▸ REQUIRED ACTION
Repeat only these lines, exactly: the first line of the data, the line containing "groups, boron, etc.", and every line between them. Pictures stay out.

▸ ENTRIES PROVIDED
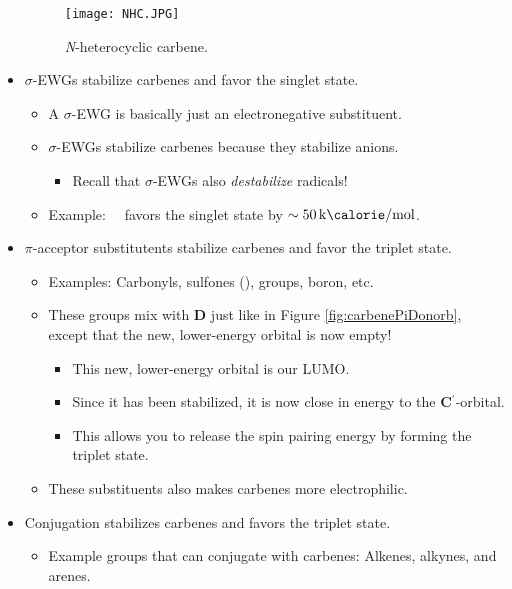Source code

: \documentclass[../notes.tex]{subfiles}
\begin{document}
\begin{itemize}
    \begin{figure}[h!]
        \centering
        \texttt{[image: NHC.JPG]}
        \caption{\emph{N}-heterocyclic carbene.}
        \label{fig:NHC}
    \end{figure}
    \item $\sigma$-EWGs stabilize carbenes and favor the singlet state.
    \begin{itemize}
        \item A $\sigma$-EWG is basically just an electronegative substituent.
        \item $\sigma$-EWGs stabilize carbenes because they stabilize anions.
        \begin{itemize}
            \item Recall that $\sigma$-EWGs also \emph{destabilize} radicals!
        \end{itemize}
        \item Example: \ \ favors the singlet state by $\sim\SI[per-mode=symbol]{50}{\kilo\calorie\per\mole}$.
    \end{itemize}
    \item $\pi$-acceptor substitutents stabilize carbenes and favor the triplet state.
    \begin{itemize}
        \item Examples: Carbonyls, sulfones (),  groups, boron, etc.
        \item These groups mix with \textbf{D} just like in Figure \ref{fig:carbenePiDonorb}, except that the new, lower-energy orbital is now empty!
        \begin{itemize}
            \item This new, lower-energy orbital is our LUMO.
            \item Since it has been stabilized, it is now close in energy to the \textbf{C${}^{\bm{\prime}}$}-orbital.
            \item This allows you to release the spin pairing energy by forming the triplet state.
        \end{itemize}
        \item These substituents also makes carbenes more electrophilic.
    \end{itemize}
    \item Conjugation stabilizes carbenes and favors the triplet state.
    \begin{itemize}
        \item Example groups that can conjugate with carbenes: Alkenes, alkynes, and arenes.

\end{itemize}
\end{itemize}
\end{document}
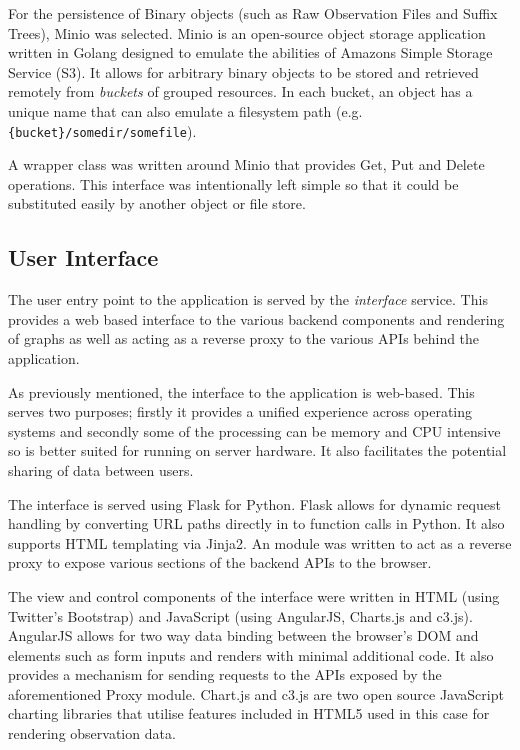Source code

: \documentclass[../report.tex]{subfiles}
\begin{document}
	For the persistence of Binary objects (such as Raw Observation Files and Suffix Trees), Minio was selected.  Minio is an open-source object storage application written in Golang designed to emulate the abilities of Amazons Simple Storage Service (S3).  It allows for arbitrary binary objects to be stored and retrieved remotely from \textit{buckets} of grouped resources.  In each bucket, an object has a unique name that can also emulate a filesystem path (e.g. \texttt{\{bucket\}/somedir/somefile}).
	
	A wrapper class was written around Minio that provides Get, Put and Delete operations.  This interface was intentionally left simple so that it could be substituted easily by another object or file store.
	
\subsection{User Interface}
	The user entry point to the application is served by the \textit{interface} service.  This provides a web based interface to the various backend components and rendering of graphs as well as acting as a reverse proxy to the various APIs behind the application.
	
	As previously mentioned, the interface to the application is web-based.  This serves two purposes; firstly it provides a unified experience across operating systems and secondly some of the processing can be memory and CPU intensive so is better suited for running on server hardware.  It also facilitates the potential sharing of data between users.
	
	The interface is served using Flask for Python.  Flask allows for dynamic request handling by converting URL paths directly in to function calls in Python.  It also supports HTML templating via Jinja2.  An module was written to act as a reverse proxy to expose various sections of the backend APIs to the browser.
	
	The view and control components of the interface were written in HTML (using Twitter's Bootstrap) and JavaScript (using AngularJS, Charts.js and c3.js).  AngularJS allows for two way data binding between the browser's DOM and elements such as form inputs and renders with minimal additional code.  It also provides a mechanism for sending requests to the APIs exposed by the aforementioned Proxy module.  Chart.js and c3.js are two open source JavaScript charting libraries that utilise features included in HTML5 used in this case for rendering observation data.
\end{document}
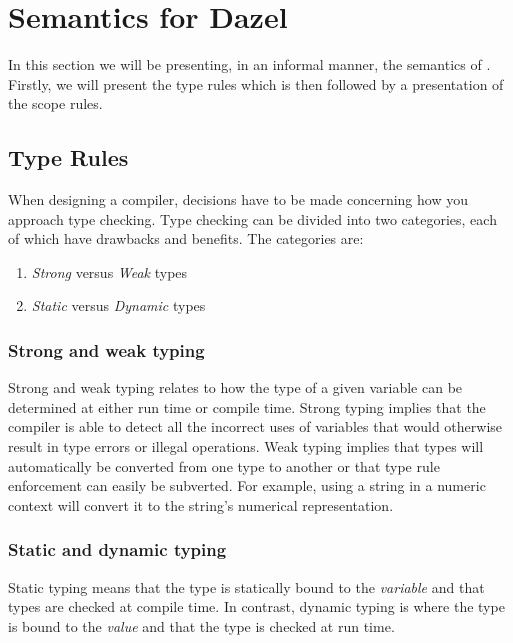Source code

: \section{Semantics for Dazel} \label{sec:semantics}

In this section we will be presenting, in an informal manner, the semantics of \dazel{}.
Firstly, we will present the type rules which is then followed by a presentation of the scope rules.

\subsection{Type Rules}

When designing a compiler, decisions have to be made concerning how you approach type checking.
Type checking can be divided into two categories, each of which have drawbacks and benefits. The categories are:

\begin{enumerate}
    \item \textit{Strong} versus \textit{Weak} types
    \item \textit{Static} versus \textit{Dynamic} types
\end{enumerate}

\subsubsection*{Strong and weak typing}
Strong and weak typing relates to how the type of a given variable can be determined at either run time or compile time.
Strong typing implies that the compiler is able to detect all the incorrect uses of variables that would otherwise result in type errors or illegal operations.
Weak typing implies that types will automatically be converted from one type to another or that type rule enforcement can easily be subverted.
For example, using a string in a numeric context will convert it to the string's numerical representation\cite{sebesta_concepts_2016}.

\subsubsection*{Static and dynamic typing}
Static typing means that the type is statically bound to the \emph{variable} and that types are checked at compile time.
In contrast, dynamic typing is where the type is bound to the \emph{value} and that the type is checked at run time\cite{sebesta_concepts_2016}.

▸ EXPECTED ANSWER
Source code

: \documentclass[../notes.tex]{subfiles}
\begin{document}
\begin{itemize}
    \begin{figure}[h!]
        \centering
        \texttt{[image: NHC.JPG]}
        \caption{\emph{N}-heterocyclic carbene.}
        \label{fig:NHC}
    \end{figure}
    \item $\sigma$-EWGs stabilize carbenes and favor the singlet state.
    \begin{itemize}
        \item A $\sigma$-EWG is basically just an electronegative substituent.
        \item $\sigma$-EWGs stabilize carbenes because they stabilize anions.
        \begin{itemize}
            \item Recall that $\sigma$-EWGs also \emph{destabilize} radicals!
        \end{itemize}
        \item Example: \ \ favors the singlet state by $\sim\SI[per-mode=symbol]{50}{\kilo\calorie\per\mole}$.
    \end{itemize}
    \item $\pi$-acceptor substitutents stabilize carbenes and favor the triplet state.
    \begin{itemize}
        \item Examples: Carbonyls, sulfones (),  groups, boron, etc.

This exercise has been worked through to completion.